Nous avons passé par San Vito, descendu la longue colline de l'autre côté de la rivière Moro, où tant de Canadiens avaient perdu la vie peu de semaines auparavant, puis remonté la pente. Jamais jusqu'ici le paysage ne nous était apparu aussi déchiré par la guerre. Nous avons poursuivi notre chemin sur cette route sinueuse et sommes passés sous les bouches des canons (de calibre 9,2 pouces) d'une unité britannique d'artillerie super-lourde. Deux ou trois de ces canons ont été actionnés à notre approche. Quelle détonation! Il n'y avait pas doute, nous approchions de la zone de tirs. Après les calibres 9,2, nous avons vu des canons de moyen calibre dispersés dans des champs boueux crevés de cratères. Un ou deux chars Sherman étaient renversés, noircis par la fumée. Chaque coup de volant nous rapprochait de notre destination. Peu de temps après, les sergents-majors de chacune des troupes sont venus à notre rencontre pour nous escorter jusqu'à nos positions de tir respectives. Ortona n'était pas loin, San Leonardo non plus.

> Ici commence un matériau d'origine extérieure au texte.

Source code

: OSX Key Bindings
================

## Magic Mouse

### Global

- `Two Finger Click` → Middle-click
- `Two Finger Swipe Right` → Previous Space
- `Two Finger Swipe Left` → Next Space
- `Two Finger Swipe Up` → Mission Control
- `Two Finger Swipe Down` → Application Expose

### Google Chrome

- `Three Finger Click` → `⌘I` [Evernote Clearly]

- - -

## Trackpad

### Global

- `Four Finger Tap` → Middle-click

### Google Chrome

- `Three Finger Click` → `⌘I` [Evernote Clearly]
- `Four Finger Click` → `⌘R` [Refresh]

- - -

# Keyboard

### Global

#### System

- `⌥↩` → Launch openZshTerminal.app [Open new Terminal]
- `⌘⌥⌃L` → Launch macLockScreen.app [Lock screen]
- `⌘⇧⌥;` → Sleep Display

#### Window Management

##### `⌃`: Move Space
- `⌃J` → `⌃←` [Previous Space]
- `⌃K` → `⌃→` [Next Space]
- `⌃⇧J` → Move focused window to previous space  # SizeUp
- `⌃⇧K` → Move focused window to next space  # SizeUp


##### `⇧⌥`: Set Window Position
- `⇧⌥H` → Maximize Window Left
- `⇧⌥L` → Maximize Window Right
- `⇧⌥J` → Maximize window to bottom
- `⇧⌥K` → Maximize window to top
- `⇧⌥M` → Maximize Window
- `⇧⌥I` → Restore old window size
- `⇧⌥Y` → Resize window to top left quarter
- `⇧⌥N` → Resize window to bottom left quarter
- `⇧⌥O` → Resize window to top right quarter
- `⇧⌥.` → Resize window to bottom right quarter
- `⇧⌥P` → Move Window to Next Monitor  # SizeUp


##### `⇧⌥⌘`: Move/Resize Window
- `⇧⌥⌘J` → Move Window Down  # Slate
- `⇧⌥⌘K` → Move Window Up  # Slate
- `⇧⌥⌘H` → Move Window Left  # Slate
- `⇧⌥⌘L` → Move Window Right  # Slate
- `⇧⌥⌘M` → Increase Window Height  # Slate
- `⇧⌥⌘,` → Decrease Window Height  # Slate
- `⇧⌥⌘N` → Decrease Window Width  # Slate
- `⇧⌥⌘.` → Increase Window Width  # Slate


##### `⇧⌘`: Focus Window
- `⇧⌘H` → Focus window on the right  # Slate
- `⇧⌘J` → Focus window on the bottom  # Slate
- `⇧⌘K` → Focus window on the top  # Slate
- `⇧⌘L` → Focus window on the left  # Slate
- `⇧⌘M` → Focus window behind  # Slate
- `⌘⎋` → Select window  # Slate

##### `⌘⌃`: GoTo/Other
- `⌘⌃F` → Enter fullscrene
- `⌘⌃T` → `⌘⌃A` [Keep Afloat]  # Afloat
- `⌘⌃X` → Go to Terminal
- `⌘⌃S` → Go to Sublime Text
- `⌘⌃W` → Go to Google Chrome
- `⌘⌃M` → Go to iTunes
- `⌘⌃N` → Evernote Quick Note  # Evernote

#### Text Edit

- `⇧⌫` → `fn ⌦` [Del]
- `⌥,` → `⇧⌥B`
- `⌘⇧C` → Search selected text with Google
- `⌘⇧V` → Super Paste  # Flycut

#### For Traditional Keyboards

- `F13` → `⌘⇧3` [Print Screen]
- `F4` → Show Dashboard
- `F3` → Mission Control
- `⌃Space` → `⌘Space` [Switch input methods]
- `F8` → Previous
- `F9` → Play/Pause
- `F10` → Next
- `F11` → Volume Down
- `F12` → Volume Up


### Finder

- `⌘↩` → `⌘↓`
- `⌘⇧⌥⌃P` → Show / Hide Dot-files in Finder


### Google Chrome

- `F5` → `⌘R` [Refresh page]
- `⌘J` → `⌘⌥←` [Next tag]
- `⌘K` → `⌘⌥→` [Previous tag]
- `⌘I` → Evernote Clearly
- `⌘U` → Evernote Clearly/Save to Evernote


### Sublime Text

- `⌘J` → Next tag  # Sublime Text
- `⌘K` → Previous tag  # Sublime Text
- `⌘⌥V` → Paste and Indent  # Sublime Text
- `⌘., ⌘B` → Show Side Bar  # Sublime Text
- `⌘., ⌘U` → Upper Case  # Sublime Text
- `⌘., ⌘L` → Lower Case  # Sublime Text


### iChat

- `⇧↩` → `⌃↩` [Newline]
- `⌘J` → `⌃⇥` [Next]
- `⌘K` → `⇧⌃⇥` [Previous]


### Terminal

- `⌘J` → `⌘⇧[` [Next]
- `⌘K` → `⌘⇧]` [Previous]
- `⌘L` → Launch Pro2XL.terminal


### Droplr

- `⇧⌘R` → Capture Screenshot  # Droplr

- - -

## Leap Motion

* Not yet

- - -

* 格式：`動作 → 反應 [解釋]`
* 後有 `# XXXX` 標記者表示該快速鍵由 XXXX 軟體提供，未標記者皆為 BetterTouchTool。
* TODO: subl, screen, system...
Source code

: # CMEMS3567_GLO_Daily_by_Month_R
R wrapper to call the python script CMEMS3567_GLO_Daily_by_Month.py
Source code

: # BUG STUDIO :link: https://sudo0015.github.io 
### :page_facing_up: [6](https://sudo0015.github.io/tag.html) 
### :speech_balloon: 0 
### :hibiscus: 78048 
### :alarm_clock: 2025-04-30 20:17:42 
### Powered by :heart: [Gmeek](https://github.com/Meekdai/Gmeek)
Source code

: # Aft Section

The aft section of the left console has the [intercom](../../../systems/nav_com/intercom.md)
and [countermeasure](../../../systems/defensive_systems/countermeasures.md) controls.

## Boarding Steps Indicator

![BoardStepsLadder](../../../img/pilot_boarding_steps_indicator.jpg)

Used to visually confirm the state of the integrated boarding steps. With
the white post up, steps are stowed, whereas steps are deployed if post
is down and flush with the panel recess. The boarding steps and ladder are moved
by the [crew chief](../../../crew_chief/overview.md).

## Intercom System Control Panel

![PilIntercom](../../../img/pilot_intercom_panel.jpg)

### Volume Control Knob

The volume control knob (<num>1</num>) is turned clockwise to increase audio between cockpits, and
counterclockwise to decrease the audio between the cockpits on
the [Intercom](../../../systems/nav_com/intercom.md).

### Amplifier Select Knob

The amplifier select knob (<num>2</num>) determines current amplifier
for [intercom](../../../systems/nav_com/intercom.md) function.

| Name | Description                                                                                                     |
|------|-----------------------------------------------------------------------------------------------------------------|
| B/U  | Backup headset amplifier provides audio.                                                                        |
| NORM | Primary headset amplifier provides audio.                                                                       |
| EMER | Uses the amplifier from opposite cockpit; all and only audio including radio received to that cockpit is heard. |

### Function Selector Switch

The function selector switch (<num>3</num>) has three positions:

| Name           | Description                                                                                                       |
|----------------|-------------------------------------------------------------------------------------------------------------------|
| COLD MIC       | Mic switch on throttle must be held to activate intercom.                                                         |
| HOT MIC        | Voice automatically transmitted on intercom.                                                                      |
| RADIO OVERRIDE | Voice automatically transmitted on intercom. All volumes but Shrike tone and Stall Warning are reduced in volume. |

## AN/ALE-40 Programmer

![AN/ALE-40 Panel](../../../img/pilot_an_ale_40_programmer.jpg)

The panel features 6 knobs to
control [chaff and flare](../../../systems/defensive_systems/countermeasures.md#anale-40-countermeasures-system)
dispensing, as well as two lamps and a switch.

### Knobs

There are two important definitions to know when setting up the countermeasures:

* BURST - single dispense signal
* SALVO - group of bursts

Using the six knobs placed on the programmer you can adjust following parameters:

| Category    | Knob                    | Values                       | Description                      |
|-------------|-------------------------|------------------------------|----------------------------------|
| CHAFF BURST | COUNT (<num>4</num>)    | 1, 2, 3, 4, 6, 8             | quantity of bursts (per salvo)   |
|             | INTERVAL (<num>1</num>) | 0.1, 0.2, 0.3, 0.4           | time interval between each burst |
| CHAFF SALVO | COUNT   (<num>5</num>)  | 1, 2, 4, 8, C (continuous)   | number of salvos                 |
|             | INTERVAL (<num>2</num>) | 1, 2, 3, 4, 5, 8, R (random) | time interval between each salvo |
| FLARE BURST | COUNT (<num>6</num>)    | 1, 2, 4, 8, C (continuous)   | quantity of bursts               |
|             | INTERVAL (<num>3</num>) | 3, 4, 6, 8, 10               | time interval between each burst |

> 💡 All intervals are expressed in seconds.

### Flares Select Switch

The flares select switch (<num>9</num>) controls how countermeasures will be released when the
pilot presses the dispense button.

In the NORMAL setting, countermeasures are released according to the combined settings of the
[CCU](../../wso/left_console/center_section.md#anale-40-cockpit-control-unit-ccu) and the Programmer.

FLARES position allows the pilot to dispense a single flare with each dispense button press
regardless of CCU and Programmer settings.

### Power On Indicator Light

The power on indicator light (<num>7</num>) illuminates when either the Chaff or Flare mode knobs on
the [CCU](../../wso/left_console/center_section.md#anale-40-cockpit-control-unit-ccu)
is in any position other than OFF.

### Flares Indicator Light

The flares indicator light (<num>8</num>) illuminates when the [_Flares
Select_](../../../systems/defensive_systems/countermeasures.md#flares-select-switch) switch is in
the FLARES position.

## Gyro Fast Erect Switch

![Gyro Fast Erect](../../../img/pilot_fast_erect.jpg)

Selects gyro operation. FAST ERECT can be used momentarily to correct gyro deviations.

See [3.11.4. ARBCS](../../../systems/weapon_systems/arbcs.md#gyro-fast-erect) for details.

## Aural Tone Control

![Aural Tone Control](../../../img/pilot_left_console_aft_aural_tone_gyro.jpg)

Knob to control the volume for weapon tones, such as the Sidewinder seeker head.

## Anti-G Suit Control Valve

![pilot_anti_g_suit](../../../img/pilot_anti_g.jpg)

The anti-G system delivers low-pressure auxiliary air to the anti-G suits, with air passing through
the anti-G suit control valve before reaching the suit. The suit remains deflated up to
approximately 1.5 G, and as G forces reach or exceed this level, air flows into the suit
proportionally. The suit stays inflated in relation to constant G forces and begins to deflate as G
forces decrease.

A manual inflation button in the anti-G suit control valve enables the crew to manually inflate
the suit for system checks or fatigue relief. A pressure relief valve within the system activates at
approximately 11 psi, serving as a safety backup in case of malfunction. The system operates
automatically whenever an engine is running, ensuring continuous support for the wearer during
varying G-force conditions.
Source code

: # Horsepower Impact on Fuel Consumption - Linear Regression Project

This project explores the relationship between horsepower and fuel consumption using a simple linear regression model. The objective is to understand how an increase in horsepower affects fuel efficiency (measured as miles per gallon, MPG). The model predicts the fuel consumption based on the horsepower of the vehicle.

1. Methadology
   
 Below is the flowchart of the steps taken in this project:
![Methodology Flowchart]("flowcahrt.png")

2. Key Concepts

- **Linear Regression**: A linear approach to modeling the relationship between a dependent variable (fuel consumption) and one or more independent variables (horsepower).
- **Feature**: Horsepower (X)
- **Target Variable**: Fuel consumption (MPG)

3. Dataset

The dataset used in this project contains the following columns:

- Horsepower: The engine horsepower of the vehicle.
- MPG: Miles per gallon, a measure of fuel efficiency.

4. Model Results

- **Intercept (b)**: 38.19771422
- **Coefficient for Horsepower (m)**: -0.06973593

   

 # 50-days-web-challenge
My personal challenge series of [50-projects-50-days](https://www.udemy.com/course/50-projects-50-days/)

Le 13 janvier 1944, à San Leonardo, on nous a dirigés vers une position de tir qu'avait quittée récemment un régiment d'artillerie britannique. Le ciel dégagé offrait une exceptionnelle visibilité. Les montagnes sur notre front gauche étaient passées sous le contrôle des soldats allemands (tedesco en italien). Ils devaient avoir une vue spectaculaire de là-haut, bien que les cimes fussent passablement enneigées, parce qu'ils guettaient le moindre de nos mouvements. À notre droite, Ortona, où la 1re Division canadienne avait livré une bataille victorieuse Noël dernier. J'ai déplacé notre canon à sa position, dans son trou, puis j'ai attendu que notre officier de tir, le lieutenant Alec McIntyre, me transmette ses ordres pour l'aligner avec les autres. J'étais convaincu cependant, tout comme le reste de l'équipe, que le trou ne ferait jamais l'affaire. Les artilleurs de notre troupe ont donc quitté leur poste à tour de rôle pour prendre la pelle et creuser. Nous étions bien formés pour ce genre de chose.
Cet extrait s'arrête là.